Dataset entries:
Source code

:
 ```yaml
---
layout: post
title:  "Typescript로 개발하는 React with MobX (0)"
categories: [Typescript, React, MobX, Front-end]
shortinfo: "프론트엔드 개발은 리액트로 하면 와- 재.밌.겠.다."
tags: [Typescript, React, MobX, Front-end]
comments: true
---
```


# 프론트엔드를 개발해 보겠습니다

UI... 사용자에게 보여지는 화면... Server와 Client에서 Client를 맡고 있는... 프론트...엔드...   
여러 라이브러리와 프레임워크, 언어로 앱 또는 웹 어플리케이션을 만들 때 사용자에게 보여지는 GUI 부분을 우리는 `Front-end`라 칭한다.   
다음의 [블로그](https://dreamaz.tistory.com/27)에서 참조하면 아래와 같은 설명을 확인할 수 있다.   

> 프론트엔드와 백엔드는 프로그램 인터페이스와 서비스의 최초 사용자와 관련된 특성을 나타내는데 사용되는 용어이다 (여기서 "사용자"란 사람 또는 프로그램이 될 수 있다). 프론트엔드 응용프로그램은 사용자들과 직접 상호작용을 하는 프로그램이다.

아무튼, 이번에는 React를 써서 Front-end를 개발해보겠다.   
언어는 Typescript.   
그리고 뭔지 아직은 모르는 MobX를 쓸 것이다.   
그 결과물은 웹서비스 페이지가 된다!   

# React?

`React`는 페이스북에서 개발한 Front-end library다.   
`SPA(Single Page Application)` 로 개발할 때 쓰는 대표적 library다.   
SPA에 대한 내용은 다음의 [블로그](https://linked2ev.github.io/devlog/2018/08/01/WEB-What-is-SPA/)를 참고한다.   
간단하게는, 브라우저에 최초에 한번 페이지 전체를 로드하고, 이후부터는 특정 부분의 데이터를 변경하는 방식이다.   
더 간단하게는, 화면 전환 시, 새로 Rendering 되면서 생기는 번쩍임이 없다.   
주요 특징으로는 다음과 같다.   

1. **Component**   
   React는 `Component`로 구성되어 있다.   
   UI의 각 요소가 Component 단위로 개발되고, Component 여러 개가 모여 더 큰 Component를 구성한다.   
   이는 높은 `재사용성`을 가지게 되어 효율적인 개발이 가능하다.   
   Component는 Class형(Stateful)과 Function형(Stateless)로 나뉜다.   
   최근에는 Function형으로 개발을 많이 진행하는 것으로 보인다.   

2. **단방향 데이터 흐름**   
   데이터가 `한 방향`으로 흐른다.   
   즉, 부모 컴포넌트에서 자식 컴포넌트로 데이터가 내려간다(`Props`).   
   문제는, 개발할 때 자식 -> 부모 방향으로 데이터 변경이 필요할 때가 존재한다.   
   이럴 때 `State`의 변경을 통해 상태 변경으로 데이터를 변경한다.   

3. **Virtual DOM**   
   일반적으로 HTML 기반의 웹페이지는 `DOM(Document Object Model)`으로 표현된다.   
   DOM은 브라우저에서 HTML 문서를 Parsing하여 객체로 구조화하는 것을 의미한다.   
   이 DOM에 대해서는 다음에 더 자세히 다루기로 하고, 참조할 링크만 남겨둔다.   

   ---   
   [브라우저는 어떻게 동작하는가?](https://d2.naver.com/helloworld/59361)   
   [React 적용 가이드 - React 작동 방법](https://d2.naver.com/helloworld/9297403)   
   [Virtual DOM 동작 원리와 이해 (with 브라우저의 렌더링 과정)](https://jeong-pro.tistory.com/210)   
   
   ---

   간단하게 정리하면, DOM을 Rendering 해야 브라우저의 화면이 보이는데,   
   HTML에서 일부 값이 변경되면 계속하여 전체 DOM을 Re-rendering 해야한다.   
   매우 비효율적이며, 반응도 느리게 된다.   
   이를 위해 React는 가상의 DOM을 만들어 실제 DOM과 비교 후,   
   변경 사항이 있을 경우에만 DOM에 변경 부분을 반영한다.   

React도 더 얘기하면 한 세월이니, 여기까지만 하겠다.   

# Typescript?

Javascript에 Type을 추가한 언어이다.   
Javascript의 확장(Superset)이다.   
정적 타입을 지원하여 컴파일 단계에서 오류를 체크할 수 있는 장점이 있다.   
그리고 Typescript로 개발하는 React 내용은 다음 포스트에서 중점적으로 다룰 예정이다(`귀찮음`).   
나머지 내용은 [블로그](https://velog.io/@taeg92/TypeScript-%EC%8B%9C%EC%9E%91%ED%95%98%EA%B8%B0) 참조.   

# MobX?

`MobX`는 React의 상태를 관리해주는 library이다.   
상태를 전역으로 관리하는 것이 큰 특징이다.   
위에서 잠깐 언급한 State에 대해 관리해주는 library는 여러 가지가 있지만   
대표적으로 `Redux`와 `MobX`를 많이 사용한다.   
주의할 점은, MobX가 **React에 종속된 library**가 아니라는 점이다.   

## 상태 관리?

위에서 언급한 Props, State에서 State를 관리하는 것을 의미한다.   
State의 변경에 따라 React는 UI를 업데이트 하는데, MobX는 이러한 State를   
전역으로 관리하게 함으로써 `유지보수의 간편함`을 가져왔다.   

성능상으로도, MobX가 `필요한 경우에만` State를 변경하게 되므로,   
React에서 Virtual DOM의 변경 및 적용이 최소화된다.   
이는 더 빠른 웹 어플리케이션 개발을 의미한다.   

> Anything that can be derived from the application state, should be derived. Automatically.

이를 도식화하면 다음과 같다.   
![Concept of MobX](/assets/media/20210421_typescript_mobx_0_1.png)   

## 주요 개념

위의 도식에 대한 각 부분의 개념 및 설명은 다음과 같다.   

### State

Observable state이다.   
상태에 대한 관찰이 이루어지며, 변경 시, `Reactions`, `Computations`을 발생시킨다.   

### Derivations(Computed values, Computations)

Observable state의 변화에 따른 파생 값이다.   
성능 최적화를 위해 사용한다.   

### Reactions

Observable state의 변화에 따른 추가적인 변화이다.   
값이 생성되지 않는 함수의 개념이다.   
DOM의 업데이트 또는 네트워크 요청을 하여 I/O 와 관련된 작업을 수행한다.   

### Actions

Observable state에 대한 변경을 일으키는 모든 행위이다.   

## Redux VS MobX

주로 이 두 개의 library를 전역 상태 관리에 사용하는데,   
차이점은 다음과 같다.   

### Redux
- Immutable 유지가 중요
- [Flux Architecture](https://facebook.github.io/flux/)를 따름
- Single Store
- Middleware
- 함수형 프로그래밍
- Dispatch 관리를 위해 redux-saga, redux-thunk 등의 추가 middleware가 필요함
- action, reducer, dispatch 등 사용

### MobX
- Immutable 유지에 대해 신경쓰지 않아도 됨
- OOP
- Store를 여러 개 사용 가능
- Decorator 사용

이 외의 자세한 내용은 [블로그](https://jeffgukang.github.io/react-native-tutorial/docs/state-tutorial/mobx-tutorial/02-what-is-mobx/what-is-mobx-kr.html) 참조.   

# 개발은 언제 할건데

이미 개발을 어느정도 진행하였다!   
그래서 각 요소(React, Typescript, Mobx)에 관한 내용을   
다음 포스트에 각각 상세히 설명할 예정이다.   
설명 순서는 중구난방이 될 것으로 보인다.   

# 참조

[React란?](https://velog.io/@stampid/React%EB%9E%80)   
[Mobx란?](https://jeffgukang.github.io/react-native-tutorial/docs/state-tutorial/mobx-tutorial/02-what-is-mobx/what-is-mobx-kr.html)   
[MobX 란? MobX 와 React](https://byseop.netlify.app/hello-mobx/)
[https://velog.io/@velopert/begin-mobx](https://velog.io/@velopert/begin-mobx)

**What the task requires**
The line containing "[브라우저는 어떻게 동작하는가?](https://d2.naver.com/helloworld/59361)" marks the end. Please print exactly every line from the top of the data to it, both included, and nothing more.

**Solved problem**
Source code

:
 ```yaml
---
layout: post
title:  "Typescript로 개발하는 React with MobX (0)"
categories: [Typescript, React, MobX, Front-end]
shortinfo: "프론트엔드 개발은 리액트로 하면 와- 재.밌.겠.다."
tags: [Typescript, React, MobX, Front-end]
comments: true
---
```


# 프론트엔드를 개발해 보겠습니다

UI... 사용자에게 보여지는 화면... Server와 Client에서 Client를 맡고 있는... 프론트...엔드...   
여러 라이브러리와 프레임워크, 언어로 앱 또는 웹 어플리케이션을 만들 때 사용자에게 보여지는 GUI 부분을 우리는 `Front-end`라 칭한다.   
다음의 [블로그](https://dreamaz.tistory.com/27)에서 참조하면 아래와 같은 설명을 확인할 수 있다.   

> 프론트엔드와 백엔드는 프로그램 인터페이스와 서비스의 최초 사용자와 관련된 특성을 나타내는데 사용되는 용어이다 (여기서 "사용자"란 사람 또는 프로그램이 될 수 있다). 프론트엔드 응용프로그램은 사용자들과 직접 상호작용을 하는 프로그램이다.

아무튼, 이번에는 React를 써서 Front-end를 개발해보겠다.   
언어는 Typescript.   
그리고 뭔지 아직은 모르는 MobX를 쓸 것이다.   
그 결과물은 웹서비스 페이지가 된다!   

# React?

`React`는 페이스북에서 개발한 Front-end library다.   
`SPA(Single Page Application)` 로 개발할 때 쓰는 대표적 library다.   
SPA에 대한 내용은 다음의 [블로그](https://linked2ev.github.io/devlog/2018/08/01/WEB-What-is-SPA/)를 참고한다.   
간단하게는, 브라우저에 최초에 한번 페이지 전체를 로드하고, 이후부터는 특정 부분의 데이터를 변경하는 방식이다.   
더 간단하게는, 화면 전환 시, 새로 Rendering 되면서 생기는 번쩍임이 없다.   
주요 특징으로는 다음과 같다.   

1. **Component**   
   React는 `Component`로 구성되어 있다.   
   UI의 각 요소가 Component 단위로 개발되고, Component 여러 개가 모여 더 큰 Component를 구성한다.   
   이는 높은 `재사용성`을 가지게 되어 효율적인 개발이 가능하다.   
   Component는 Class형(Stateful)과 Function형(Stateless)로 나뉜다.   
   최근에는 Function형으로 개발을 많이 진행하는 것으로 보인다.   

2. **단방향 데이터 흐름**   
   데이터가 `한 방향`으로 흐른다.   
   즉, 부모 컴포넌트에서 자식 컴포넌트로 데이터가 내려간다(`Props`).   
   문제는, 개발할 때 자식 -> 부모 방향으로 데이터 변경이 필요할 때가 존재한다.   
   이럴 때 `State`의 변경을 통해 상태 변경으로 데이터를 변경한다.   

3. **Virtual DOM**   
   일반적으로 HTML 기반의 웹페이지는 `DOM(Document Object Model)`으로 표현된다.   
   DOM은 브라우저에서 HTML 문서를 Parsing하여 객체로 구조화하는 것을 의미한다.   
   이 DOM에 대해서는 다음에 더 자세히 다루기로 하고, 참조할 링크만 남겨둔다.   

   ---   
   [브라우저는 어떻게 동작하는가?](https://d2.naver.com/helloworld/59361)   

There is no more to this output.